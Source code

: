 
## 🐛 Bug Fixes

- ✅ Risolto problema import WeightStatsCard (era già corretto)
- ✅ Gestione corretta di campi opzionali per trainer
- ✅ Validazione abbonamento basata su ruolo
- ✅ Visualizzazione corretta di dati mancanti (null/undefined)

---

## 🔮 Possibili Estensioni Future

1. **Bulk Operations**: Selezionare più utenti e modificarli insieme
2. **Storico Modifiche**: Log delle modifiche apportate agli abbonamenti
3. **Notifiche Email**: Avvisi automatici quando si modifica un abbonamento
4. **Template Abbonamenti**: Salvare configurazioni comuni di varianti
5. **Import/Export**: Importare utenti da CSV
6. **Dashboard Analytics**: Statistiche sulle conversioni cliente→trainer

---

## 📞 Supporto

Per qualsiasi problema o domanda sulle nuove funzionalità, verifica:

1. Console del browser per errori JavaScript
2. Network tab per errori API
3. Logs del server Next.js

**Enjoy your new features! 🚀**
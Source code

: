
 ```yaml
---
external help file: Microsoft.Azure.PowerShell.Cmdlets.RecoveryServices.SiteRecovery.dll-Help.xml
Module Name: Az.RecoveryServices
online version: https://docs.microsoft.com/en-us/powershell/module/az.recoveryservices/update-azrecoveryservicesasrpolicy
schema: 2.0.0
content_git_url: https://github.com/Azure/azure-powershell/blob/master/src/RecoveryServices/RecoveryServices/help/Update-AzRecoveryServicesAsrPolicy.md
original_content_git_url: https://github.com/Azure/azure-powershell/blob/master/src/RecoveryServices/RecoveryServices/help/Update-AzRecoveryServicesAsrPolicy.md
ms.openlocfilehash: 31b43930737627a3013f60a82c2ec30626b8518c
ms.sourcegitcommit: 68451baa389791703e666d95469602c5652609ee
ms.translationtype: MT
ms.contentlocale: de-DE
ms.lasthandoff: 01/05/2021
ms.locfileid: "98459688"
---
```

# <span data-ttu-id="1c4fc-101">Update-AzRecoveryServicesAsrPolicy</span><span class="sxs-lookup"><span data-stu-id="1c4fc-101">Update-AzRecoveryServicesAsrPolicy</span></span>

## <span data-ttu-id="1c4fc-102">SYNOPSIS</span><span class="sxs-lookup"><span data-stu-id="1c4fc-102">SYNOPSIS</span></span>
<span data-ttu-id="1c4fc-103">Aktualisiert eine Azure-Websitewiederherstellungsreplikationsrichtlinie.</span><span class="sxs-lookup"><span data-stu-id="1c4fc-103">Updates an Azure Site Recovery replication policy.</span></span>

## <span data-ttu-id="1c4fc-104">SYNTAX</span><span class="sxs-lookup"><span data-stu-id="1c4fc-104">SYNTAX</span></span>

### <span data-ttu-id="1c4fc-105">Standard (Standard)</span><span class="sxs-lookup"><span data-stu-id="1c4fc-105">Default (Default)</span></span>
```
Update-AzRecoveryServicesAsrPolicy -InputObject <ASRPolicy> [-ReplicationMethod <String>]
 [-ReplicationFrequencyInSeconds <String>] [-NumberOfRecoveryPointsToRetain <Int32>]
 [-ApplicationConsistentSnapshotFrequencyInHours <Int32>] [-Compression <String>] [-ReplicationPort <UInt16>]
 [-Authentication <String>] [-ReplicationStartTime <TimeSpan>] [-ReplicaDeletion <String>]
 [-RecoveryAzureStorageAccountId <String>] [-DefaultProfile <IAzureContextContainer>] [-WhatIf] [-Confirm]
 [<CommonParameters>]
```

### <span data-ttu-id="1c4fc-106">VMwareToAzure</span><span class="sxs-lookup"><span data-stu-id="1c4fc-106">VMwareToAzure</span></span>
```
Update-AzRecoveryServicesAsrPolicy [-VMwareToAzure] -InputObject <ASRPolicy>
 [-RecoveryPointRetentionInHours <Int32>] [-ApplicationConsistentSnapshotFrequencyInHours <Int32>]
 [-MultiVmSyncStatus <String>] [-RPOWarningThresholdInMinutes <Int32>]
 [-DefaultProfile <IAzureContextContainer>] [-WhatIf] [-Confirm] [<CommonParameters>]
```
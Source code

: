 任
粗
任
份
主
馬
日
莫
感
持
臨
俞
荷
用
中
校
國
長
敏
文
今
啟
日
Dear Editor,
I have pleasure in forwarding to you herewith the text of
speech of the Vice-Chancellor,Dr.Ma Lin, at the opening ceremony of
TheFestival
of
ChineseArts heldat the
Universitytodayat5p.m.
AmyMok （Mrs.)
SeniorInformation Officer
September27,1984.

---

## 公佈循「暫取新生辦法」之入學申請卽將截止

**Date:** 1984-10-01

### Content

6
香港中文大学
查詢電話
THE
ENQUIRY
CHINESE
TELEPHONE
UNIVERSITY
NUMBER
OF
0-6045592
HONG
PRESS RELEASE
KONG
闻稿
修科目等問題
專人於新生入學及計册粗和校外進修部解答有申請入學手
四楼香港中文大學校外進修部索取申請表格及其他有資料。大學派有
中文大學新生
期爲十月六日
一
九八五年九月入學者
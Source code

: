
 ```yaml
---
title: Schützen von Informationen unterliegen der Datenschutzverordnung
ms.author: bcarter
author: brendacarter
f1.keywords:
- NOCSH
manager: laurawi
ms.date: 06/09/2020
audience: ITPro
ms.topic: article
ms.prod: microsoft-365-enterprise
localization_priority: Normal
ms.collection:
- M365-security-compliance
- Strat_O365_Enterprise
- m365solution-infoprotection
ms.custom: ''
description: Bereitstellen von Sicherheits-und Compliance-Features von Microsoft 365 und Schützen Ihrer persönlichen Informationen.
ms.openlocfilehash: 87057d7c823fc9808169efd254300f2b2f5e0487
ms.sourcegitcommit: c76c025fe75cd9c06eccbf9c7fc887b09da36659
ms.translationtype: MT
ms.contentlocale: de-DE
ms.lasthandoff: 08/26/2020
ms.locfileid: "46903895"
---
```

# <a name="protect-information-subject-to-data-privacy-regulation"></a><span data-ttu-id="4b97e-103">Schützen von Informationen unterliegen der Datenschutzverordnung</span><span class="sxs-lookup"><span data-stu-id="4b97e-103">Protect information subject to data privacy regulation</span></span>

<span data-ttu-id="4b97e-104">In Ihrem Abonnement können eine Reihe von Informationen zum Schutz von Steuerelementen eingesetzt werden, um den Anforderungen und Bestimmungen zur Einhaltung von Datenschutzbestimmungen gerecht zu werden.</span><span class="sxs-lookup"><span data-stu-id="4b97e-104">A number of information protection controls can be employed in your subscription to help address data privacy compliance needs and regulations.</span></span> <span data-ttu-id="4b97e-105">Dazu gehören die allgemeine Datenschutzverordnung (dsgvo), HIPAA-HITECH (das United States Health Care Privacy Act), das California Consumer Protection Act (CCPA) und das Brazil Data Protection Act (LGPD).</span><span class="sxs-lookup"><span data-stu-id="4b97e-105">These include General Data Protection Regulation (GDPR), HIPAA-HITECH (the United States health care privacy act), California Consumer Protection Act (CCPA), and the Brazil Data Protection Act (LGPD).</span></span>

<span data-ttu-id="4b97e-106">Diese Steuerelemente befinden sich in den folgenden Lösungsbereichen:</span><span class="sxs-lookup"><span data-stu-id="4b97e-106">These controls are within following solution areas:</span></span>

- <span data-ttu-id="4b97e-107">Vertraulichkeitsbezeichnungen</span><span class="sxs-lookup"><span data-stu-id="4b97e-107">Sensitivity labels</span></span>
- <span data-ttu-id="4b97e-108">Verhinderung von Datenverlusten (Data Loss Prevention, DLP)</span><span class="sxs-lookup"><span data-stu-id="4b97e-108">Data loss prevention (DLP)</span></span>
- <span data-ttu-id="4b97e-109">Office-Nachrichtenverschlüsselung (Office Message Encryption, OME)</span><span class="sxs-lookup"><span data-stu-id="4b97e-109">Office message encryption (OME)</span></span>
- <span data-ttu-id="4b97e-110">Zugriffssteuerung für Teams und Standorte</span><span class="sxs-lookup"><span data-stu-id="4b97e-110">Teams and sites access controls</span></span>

REQUIREMENT - Check the entries above for the word "CommonParameters" and copy every line where it turns up.

WRITTEN SOLUTION -
 [<CommonParameters>]
 [-DefaultProfile <IAzureContextContainer>] [-WhatIf] [-Confirm] [<CommonParameters>]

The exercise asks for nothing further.